Le sarrasin de Tiehm, une petite fleur sauvage aux pompons jaunes, est une espèce endémique propre à la chaîne de Silver Peak, en partie grâce à des adaptations qui lui permettent de prospérer sur un sol rempli de lithium et de bore, les mêmes minéraux essentiels qui ont attiré Ioneer sur le site. Il existe actuellement sur seulement 10 acres de terrain. Depuis le début de la planification de la mine, les écologistes ont travaillé pour protéger le sarrasin de Tiehm, ce qui a conduit le Fish and Wildlife Service des États-Unis à le classer comme espèce en voie de disparition fin 2022 à la suite d'un procès et d'une campagne publique pour protéger l'espèce.
La liste désigne 910 acres comme habitat essentiel pour la fleur sauvage afin de protéger l'espèce du développement et d'autres menaces, de fournir un espace pour que la population de fleurs sauvages repousse et de soutenir les sols et les pollinisateurs qui l'aident à s'épanouir.
Mais selon le plan actuel d'Ioneer, jusqu'à 21 % de l'habitat essentiel protégé du sarrasin de Tiehm serait affecté par la mine à ciel ouvert, selon l'étude d'impact environnemental finale. Les responsables de l'entreprise ont déclaré à Pacte Climat qu'ils s'engageaient à ne perturber que 20 % de l'habitat de la fleur sauvage et qu'ils procéderaient à la remise en état du terrain dès que possible après l'exploitation, bien que 45 acres ne soient pas récupérés, ajoutant qu'Ioneer entretient une serre pour cultiver la plante et un plan pour atténuer ses dommages.
« L'habitat essentiel couvre un peu moins de 1 000 acres », a déclaré Bernard Rowe, directeur général d'Ioneer, à Pacte Climat lors d'une interview mercredi. « Nous parlons d'un maximum de 200 acres sur ces 1 000 qui seraient perturbés par notre activité, tout le reste a été déplacé en dehors de cet habitat essentiel. » Ioneer récupérerait toute terre perturbée une fois les travaux terminés, a ajouté Rowe.

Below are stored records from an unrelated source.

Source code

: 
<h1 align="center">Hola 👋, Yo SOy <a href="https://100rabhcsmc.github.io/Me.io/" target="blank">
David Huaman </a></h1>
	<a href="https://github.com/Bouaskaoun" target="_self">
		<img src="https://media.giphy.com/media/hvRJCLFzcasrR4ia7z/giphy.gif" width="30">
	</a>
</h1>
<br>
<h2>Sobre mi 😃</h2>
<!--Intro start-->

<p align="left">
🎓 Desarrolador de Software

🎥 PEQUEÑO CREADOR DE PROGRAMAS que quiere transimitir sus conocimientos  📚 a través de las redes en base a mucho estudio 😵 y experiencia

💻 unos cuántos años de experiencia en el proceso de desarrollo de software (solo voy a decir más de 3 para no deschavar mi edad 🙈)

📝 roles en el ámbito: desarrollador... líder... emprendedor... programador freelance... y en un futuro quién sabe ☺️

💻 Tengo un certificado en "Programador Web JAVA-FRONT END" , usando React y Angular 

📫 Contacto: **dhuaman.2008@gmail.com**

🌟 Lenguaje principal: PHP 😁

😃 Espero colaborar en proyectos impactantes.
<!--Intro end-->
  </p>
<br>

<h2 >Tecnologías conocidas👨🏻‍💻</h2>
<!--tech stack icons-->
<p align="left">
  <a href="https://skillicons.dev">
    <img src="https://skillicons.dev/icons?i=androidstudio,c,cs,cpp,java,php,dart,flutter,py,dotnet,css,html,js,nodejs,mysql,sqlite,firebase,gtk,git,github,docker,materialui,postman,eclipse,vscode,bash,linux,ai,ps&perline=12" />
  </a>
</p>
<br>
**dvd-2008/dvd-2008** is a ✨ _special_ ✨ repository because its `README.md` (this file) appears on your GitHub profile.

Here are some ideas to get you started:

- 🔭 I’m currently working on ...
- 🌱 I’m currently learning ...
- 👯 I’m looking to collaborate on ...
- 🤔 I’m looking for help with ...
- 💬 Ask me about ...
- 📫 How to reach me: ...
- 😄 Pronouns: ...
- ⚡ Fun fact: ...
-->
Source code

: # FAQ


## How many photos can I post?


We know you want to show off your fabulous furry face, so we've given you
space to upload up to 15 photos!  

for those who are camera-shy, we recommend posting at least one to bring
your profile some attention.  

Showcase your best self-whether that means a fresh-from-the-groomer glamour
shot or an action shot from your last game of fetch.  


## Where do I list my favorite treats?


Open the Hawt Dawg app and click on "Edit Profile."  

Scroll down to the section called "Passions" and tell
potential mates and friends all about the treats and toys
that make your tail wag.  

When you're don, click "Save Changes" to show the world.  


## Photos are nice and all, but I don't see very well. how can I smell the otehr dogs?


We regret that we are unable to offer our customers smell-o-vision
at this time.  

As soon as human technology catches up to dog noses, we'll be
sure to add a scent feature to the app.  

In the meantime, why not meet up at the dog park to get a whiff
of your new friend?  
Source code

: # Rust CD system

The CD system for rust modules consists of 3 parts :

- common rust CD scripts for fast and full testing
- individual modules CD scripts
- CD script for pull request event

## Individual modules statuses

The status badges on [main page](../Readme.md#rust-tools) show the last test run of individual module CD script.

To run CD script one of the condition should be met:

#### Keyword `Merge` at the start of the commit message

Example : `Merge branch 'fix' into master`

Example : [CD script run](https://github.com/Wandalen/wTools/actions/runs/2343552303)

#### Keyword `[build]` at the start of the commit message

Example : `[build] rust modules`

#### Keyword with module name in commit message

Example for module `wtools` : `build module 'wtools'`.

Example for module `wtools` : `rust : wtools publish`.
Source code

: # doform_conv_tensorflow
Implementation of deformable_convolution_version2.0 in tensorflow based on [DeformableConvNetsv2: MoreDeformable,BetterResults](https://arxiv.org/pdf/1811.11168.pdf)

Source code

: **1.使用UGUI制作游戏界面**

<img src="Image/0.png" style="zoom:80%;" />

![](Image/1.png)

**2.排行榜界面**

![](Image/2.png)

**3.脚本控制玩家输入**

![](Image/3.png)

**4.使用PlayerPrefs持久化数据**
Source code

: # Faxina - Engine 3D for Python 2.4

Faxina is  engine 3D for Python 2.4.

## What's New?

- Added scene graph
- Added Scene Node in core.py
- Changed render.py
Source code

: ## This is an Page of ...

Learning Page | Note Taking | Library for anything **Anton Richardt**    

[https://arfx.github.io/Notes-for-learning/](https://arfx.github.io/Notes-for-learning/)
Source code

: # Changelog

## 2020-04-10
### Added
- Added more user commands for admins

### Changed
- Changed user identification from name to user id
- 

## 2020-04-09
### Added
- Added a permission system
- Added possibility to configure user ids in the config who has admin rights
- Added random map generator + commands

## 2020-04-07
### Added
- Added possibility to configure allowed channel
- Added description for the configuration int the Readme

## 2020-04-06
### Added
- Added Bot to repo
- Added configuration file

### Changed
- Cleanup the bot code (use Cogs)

Les impacts sur ces 20 pour cent de l'habitat du sarrasin de Tiehm pourraient cependant nuire à l'espèce, selon l'étude environnementale finale. Dans son rapport, le BLM note que la perturbation de l'habitat pourrait inciter les écureuils terrestres à se nourrir du sarrasin de Tiehm, réduire l'habitat des pollinisateurs dont la plante dépend pour la production de graines, propager des espèces envahissantes qui pourraient concurrencer la fleur sauvage et étouffer la population sous la poussière si elle n'était « pas contrôlée de manière adéquate ».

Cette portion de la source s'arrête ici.